I like the article’s ultimate message, which I took to be this: the problem of achieving “work-family balance” throughout all demographics in American society is a parents’ issue, not a women’s issue, and the solutions are obvious and available. Despite its title, “Why Women Still Can’t Have It All” is not a complaint, but a thoughtful and articulate call-to-action.
I also like that Slaughter takes a different approach to the conundrum than Facebook’s COO Sheryl Sandberg, another elite woman who has given voice to her demographic’s lament over the dearth of women in high-level power positions. (For examples, check out online videos of Sandberg’s TED Talk on “Why We Have Too Few Women Leaders” and/or her Barnard College commencement speech in 2011.) I agree with Slaughter and like-minded pundits who note that Sandberg seems to place primary responsibility on individual women for addressing the problem, and instead suggest it’s time for society to adapt itself to women’s realities rather than the other way around.
Finally, I like Slaughter’s analytical style and the reasonableness of her proposed solutions, some of which offer fresh spins on what are otherwise decades-old themes. First, without a hint of self-righteousness, she identifies a raft of “half-truths we hold dear” which are holding both men and women back from bridging the gender gap in high-level leadership. Then, Slaughter provides a strong, comprehensive and do-able list of recommendations: (1) changing the culture away from emphasizing “face time” toward more mobility and schedule flexibility; (2) placing a higher societal value on employees’ caregiving for families; (3) redefining the “arc” of a successful career from a seamless upward trajectory to one with plateaus (which Slaughter calls “investment intervals”); (4) re-prioritizing happiness in life in general, and particularly family as a source of joy; (5) focusing on work habits that promote imagination, creativity and innovation rather than sticking to rigid traditions just for their own sake; and (6) building on the burgeoning trend of men who are also looking for more work flexibility and more fulfilling family lives.

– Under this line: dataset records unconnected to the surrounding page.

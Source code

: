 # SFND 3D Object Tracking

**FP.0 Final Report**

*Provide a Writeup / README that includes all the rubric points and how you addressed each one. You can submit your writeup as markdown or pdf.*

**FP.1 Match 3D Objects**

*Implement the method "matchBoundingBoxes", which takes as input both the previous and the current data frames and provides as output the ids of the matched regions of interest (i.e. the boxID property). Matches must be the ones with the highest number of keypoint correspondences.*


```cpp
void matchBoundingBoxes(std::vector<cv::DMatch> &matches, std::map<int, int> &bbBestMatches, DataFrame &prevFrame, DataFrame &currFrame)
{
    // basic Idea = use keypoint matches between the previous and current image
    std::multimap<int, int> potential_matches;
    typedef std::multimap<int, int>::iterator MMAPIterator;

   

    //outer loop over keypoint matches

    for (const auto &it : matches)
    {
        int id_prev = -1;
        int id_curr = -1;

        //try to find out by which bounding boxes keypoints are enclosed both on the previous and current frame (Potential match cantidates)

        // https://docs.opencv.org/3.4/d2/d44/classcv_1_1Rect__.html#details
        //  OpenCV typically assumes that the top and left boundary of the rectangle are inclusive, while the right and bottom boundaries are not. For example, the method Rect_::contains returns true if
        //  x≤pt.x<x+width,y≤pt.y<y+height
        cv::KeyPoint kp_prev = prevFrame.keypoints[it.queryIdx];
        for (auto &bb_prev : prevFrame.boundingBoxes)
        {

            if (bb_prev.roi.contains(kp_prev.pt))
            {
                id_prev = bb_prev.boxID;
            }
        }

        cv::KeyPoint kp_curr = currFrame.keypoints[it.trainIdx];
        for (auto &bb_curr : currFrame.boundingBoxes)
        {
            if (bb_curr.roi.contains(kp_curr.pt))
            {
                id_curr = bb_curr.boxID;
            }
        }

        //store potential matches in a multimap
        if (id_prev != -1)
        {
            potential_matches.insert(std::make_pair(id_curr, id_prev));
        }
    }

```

In what situations would this be useful?
If you are a man or woman leader struggling with the conflicting requirements of parenthood and work – regardless of your income bracket – Slaughter’s article will give you evidence and talking points to advocate for change in your own workplace and beyond. I am not a parent myself (by choice), but if I were, I imagine this article would be eye-opening, validating and encouraging.
If you are a high-ranking leader in any industry, Slaughter’s article is a useful resource to you as well, regardless of whether you’re a parent. Take heed of what it says, for I believe Slaughter’s article is a rallying-cry for the inevitable, and you may as well get out ahead of the changes that are coming – and take credit for doing so.
What other resources might “pair” well with it?
One place to start is by researching the references cited in the article, itself (e.g., the study by economists Justin Wolfers and Betsey Stephenson especially caught my eye).
In addition to contrasting Slaughter’s analysis of the women-in-top-leadership conundrum to Sheryl Sandberg’s, as I suggest above, you might also want to ferret out any opinions on this subject that you can find by these women currently serving in power positions: Susan Rice (U.S. Ambassador to the United Nations), Virginia Rometty (CEO of IBM), Indra Nooyi (CEO of PepsiCo), Oprah Winfrey (CEO of Harpo Productions), Christine Lagarde (Director of the International Monetary Fund), Dilma Rousseff (President of Brazil) and Angela Merkel (Chancellor of Germany). There are also the three women presently sitting as Associate Justices on the U.S. Supreme Court: Sonia Sotomayor, Elena Kagan, and Ruth Bader Ginsburg. And of course there is always Slaughter’s former boss, U.S. Secretary of State Hillary Rodham Clinton.
In the Leadership Library, I recommend Bossypants by Tina Fey for a laugh-out-loud and simultaneously very poignant account of balancing work and parenthood from a successful television executive.